- _WHAT THIS TASK INVOLVES_:
Return the data verbatim, without pictures.
---------- TASK INPUTS
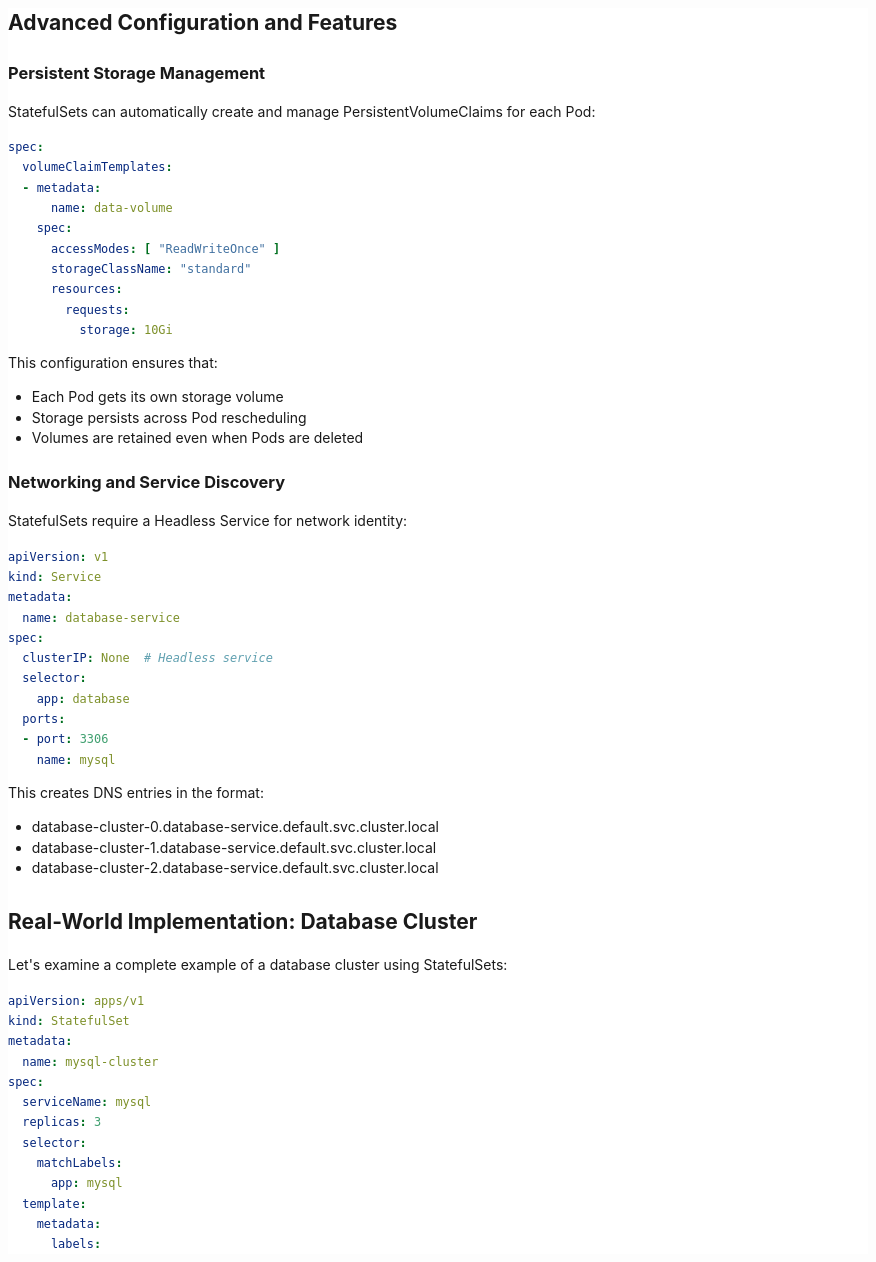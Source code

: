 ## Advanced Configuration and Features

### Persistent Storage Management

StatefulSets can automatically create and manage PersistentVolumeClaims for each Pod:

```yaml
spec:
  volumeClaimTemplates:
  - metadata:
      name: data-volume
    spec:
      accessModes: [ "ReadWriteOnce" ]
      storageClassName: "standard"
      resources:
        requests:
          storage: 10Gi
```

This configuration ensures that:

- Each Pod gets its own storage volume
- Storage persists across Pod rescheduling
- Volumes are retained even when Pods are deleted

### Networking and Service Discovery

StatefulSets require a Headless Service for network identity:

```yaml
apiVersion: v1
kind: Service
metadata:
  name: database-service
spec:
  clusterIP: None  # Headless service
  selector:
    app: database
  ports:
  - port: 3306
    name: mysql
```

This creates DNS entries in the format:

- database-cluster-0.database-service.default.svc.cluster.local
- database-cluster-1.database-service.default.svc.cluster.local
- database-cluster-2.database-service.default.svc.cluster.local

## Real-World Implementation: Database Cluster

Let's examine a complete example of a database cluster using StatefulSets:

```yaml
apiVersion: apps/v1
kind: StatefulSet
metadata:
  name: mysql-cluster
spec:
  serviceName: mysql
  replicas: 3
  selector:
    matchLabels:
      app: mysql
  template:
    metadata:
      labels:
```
--------------------
- _SOLUTION TO THIS TASK_:
Source code

: ## Advanced Configuration and Features

### Persistent Storage Management

StatefulSets can automatically create and manage PersistentVolumeClaims for each Pod:

```yaml
spec:
  volumeClaimTemplates:
  - metadata:
      name: data-volume
    spec:
      accessModes: [ "ReadWriteOnce" ]
      storageClassName: "standard"
      resources:
        requests:
          storage: 10Gi
```

This configuration ensures that:

- Each Pod gets its own storage volume
- Storage persists across Pod rescheduling
- Volumes are retained even when Pods are deleted

### Networking and Service Discovery

StatefulSets require a Headless Service for network identity:

```yaml
apiVersion: v1
kind: Service
metadata:
  name: database-service
spec:
  clusterIP: None  # Headless service
  selector:
    app: database
  ports:
  - port: 3306
    name: mysql
```

This creates DNS entries in the format:

- database-cluster-0.database-service.default.svc.cluster.local
- database-cluster-1.database-service.default.svc.cluster.local
- database-cluster-2.database-service.default.svc.cluster.local

## Real-World Implementation: Database Cluster

Let's examine a complete example of a database cluster using StatefulSets:

```yaml
apiVersion: apps/v1
kind: StatefulSet
metadata:
  name: mysql-cluster
spec:
  serviceName: mysql
  replicas: 3
  selector:
    matchLabels:
      app: mysql
  template:
    metadata:
      labels:
```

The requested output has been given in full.